Walk in from the South Bank and the first thing you notice is the water. A long, still pool runs straight through the heart of the Queensland Art Gallery, splitting the hushed exhibition halls from the busier rooms beyond, and the whole building seems to organise itself around that quiet line. Architect Robin Gibson called it the Watermall, and it does the work of a spine. Light off its surface plays on the ceilings; footsteps soften near its edge. In a city that swings between subtropical glare and sudden downpours, Gibson built a piece of indoor calm and made it the gallery's beating, reflective core.
The institution is older than its building by nearly a century. The Government of Queensland founded it in 1895 as the Queensland National Art Gallery, and for decades it made do with borrowed and temporary rooms. The home it finally got, opened in 1982 as the first stage of Gibson's Queensland Cultural Centre, was a statement.

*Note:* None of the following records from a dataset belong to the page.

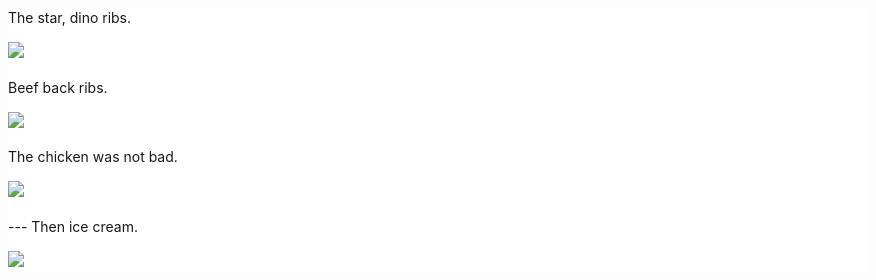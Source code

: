 </p>
The star, dino ribs.
<p class="post-img-wrap">
  <img src="https://live.staticflickr.com/65535/54263898360_fead066995_h.jpg">
</p>
Beef back ribs.
<p class="post-img-wrap">
  <img src="https://live.staticflickr.com/65535/54263898020_a5aa108842_h.jpg">
</p>
The chicken was not bad.
<p class="post-img-wrap">
  <img src="https://live.staticflickr.com/65535/54263897990_7645b42027_h.jpg">
</p>
---
Then ice cream.
<p class="post-img-wrap">
  <img src="https://live.staticflickr.com/65535/54265429401_28b8fc0c1d_h.jpg">
</p>

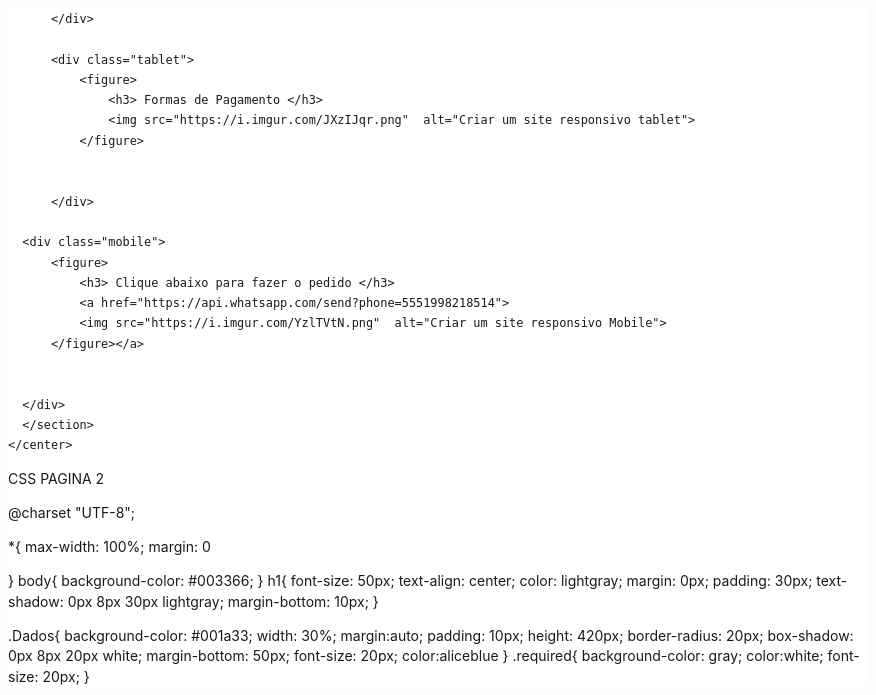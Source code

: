             
          </div>
         
          <div class="tablet">
              <figure>
                  <h3> Formas de Pagamento </h3>
                  <img src="https://i.imgur.com/JXzIJqr.png"  alt="Criar um site responsivo tablet">       
              </figure>
              
             
          </div> 
          
      <div class="mobile">
          <figure>
              <h3> Clique abaixo para fazer o pedido </h3>
              <a href="https://api.whatsapp.com/send?phone=5551998218514">
              <img src="https://i.imgur.com/YzlTVtN.png"  alt="Criar um site responsivo Mobile">       
          </figure></a>
      
      
      </div> 
      </section> 
    </center>

  </main>
</body>

</html>


CSS PAGINA 2

@charset "UTF-8";

*{
  max-width: 100%;
  margin: 0

}
body{
  background-color: #003366;
}
h1{
  font-size: 50px;
  text-align: center;
  color: lightgray;
  margin: 0px;
  padding: 30px;
  text-shadow: 0px 8px 30px lightgray;
  margin-bottom: 10px;
}

.Dados{
  background-color: #001a33;
  width: 30%;
  margin:auto;
  padding: 10px;
  height: 420px;
  border-radius: 20px;
  box-shadow: 0px 8px 20px white;
  margin-bottom: 50px;
  font-size: 20px;
  color:aliceblue
}
.required{
  background-color: gray;
  color:white;
  font-size:  20px;
}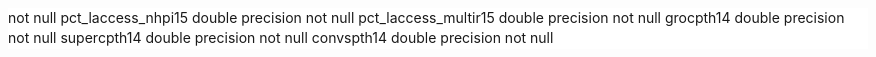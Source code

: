   <td>           
   </td>
   <td> not null
   </td>
   <td>
   </td>
  </tr>
  <tr>
   <td> pct_laccess_nhpi15    
   </td>
   <td> double precision       
   </td>
   <td>           
   </td>
   <td> not null
   </td>
   <td>
   </td>
  </tr>
  <tr>
   <td> pct_laccess_multir15  
   </td>
   <td> double precision       
   </td>
   <td>           
   </td>
   <td> not null
   </td>
   <td>
   </td>
  </tr>
  <tr>
   <td> grocpth14             
   </td>
   <td> double precision       
   </td>
   <td>           
   </td>
   <td> not null
   </td>
   <td>
   </td>
  </tr>
  <tr>
   <td> supercpth14           
   </td>
   <td> double precision       
   </td>
   <td>           
   </td>
   <td> not null
   </td>
   <td>
   </td>
  </tr>
  <tr>
   <td> convspth14            
   </td>
   <td> double precision       
   </td>
   <td>           
   </td>
   <td> not null
   </td>
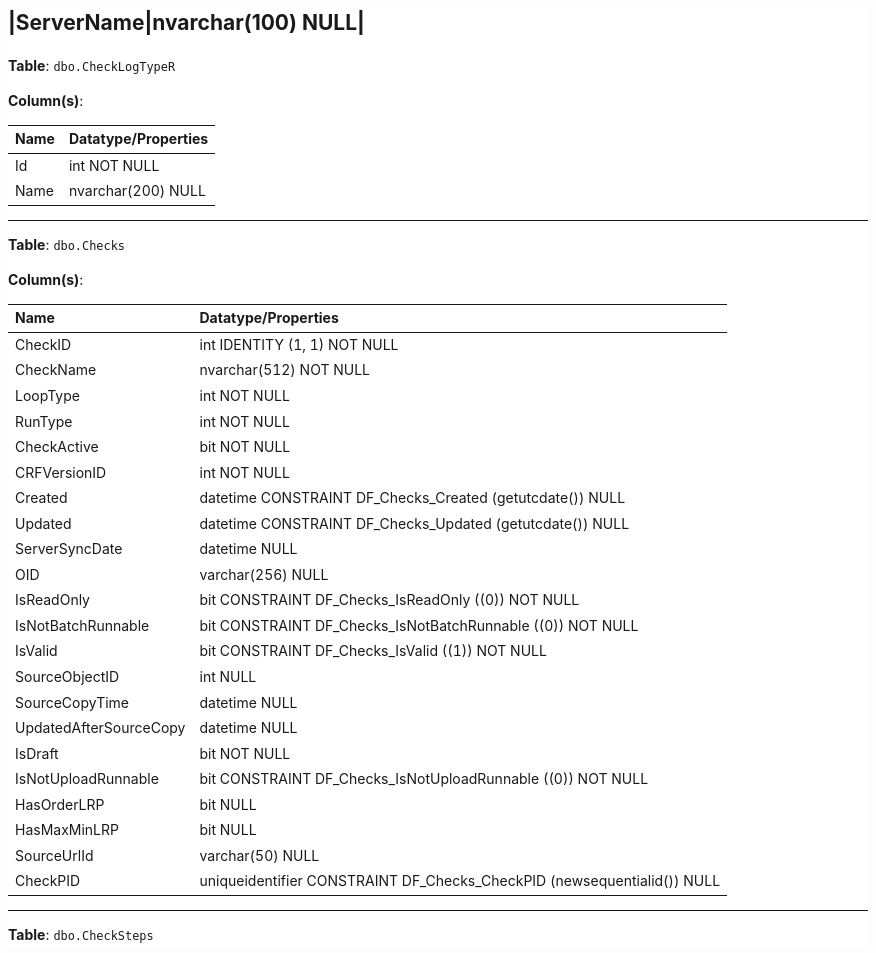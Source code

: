 |ServerName|nvarchar(100) NULL|
---
**Table**: ```dbo.CheckLogTypeR```

**Column(s)**:

|Name|Datatype/Properties|
|:--|:--|
|Id|int NOT NULL|
|Name|nvarchar(200) NULL|
---
**Table**: ```dbo.Checks```

**Column(s)**:

|Name|Datatype/Properties|
|:--|:--|
|CheckID|int IDENTITY (1, 1) NOT NULL|
|CheckName|nvarchar(512) NOT NULL|
|LoopType|int NOT NULL|
|RunType|int NOT NULL|
|CheckActive|bit NOT NULL|
|CRFVersionID|int NOT NULL|
|Created|datetime CONSTRAINT DF_Checks_Created (getutcdate()) NULL|
|Updated|datetime CONSTRAINT DF_Checks_Updated (getutcdate()) NULL|
|ServerSyncDate|datetime NULL|
|OID|varchar(256) NULL|
|IsReadOnly|bit CONSTRAINT DF_Checks_IsReadOnly ((0)) NOT NULL|
|IsNotBatchRunnable|bit CONSTRAINT DF_Checks_IsNotBatchRunnable ((0)) NOT NULL|
|IsValid|bit CONSTRAINT DF_Checks_IsValid ((1)) NOT NULL|
|SourceObjectID|int NULL|
|SourceCopyTime|datetime NULL|
|UpdatedAfterSourceCopy|datetime NULL|
|IsDraft|bit NOT NULL|
|IsNotUploadRunnable|bit CONSTRAINT DF_Checks_IsNotUploadRunnable ((0)) NOT NULL|
|HasOrderLRP|bit NULL|
|HasMaxMinLRP|bit NULL|
|SourceUrlId|varchar(50) NULL|
|CheckPID|uniqueidentifier CONSTRAINT DF_Checks_CheckPID (newsequentialid()) NULL|
---
**Table**: ```dbo.CheckSteps```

It was the first major building raised on the south side of the river beside the new Victoria Bridge, and it set a standard of scale and finish that everything around it would have to answer to. Gibson worked in pale, low-maintenance materials, concrete chief among them, tuned to the Mediterranean quality of Brisbane's climate. The judgement held: in 2004 the gallery won the profession's award for enduring architecture, and in 2015 it was listed as a State Heritage Place.
Some pictures belong to a city. Under the Jacaranda, painted in 1903 by R. Godfrey Rivers, shows the artist and his wife Selina taking tea beneath a jacaranda in full purple bloom, and it has hung at the gallery almost continuously since it was bought that same year for a hundred pounds. The tree was real, a landmark in the Botanic Gardens, almost certainly the first jacaranda grown in Australia, planted by superintendent Walter Hill in 1864 and lost to a storm in 1979. Its descendants now haze whole Brisbane suburbs in violet each spring. The gallery's first-ever purchase, in 1896, had a harder fate: Blandford Fletcher's Evicted was the most popular work it owned until director Robert Campbell pulled it from display in 1949, sniffing that it drew crowds only "because it had a sentimental touch."
The gallery's boldest idea looks outward across the ocean. Since 1993 its flagship has been the Asia Pacific Triennial of Contemporary Art, a recurring survey of work from the region that has become a fixture on the international calendar and made Brisbane a genuine meeting point for artists from across Asia and the Pacific. The ambition built its own scholarly engine, the Australian Centre of Asia Pacific Art, and a collection to match. The Watermall has staged the results at full scale. For the seventh Triennial, Huang Yong Ping suspended Ressort, the vast skeleton of a snake, over the water, a sculpture the gallery acquired in 2012, so that visitors looked up at a serpent floating above Gibson's quiet pool.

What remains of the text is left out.